## The task:
When the line containing "Computer Visual Graphic design" is found in the data below, copy it and each line after it through the line containing "- Develop an", exactly and with no others.

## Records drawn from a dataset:
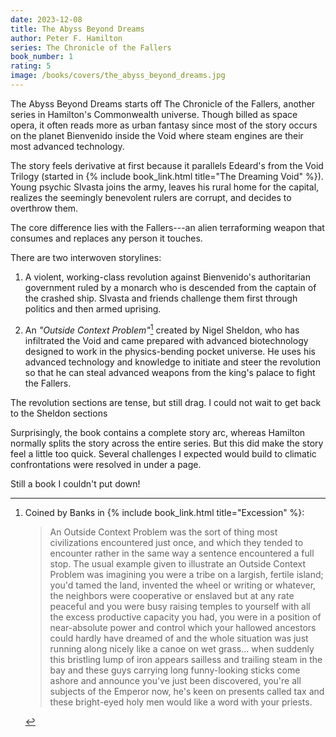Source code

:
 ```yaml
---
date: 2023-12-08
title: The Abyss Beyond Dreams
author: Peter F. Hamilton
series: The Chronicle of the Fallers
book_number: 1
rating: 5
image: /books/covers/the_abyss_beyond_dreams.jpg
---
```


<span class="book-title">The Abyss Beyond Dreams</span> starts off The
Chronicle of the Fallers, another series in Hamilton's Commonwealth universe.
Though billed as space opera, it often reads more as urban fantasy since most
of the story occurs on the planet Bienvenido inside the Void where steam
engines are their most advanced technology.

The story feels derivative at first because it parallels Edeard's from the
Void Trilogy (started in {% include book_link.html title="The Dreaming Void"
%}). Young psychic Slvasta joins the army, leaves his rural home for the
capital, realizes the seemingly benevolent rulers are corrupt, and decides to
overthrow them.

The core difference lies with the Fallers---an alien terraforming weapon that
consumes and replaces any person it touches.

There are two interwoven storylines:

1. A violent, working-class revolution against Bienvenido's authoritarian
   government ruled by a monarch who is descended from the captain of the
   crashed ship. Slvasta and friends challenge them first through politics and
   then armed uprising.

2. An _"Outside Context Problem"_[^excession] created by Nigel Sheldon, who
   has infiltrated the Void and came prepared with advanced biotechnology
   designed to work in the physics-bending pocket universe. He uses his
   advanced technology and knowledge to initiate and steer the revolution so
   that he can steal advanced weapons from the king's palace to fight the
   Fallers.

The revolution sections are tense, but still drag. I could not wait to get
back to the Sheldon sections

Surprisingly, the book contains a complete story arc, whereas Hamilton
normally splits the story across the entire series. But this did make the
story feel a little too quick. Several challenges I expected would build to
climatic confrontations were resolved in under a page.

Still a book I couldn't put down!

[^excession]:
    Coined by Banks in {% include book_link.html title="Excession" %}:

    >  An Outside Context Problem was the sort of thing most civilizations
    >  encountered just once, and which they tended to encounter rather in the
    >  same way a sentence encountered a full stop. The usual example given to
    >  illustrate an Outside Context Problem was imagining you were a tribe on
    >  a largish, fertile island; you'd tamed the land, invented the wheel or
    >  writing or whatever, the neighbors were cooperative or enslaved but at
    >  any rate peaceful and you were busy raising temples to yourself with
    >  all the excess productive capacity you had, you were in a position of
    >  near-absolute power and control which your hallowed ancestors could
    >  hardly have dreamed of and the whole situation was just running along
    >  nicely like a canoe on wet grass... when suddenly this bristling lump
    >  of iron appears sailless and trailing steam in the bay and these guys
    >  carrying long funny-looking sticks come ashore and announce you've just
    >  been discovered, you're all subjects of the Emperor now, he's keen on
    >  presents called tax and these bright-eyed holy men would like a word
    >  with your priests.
* * *
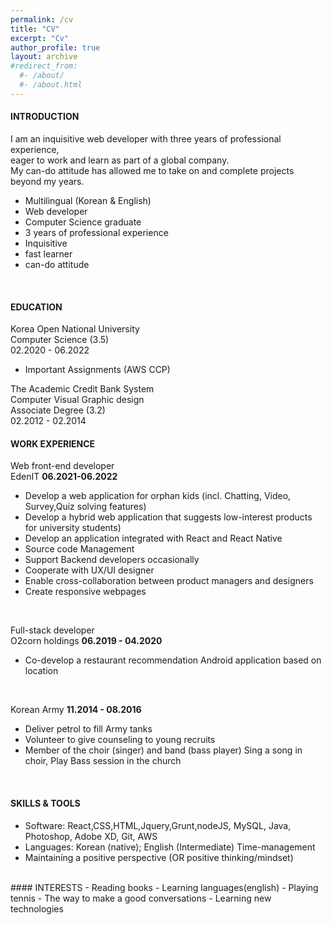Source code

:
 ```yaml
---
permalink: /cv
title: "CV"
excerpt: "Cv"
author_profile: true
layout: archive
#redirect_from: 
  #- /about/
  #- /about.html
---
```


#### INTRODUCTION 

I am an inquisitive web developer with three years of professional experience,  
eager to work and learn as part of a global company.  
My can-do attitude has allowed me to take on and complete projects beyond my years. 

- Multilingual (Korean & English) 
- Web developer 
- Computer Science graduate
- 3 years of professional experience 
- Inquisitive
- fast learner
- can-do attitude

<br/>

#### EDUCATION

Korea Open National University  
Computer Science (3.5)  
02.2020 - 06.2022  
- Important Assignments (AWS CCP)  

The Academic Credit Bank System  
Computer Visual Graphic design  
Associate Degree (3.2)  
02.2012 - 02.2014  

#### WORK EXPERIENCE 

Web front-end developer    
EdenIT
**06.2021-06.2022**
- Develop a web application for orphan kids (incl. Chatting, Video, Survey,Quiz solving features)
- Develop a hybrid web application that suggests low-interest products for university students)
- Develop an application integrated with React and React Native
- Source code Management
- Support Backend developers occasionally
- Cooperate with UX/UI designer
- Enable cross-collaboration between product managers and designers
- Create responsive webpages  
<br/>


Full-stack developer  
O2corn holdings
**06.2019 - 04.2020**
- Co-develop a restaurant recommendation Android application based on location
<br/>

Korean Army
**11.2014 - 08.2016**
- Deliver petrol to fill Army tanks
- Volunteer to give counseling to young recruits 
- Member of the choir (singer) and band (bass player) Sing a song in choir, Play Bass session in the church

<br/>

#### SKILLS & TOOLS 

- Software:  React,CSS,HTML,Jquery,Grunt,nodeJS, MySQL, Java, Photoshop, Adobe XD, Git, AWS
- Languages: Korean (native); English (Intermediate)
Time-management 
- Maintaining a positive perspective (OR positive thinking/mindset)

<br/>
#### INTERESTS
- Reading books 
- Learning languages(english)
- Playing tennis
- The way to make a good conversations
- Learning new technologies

## Result of this exercise:
Computer Visual Graphic design  
Associate Degree (3.2)  
02.2012 - 02.2014  

#### WORK EXPERIENCE 

Web front-end developer    
EdenIT
**06.2021-06.2022**
- Develop a web application for orphan kids (incl. Chatting, Video, Survey,Quiz solving features)
- Develop a hybrid web application that suggests low-interest products for university students)
- Develop an application integrated with React and React Native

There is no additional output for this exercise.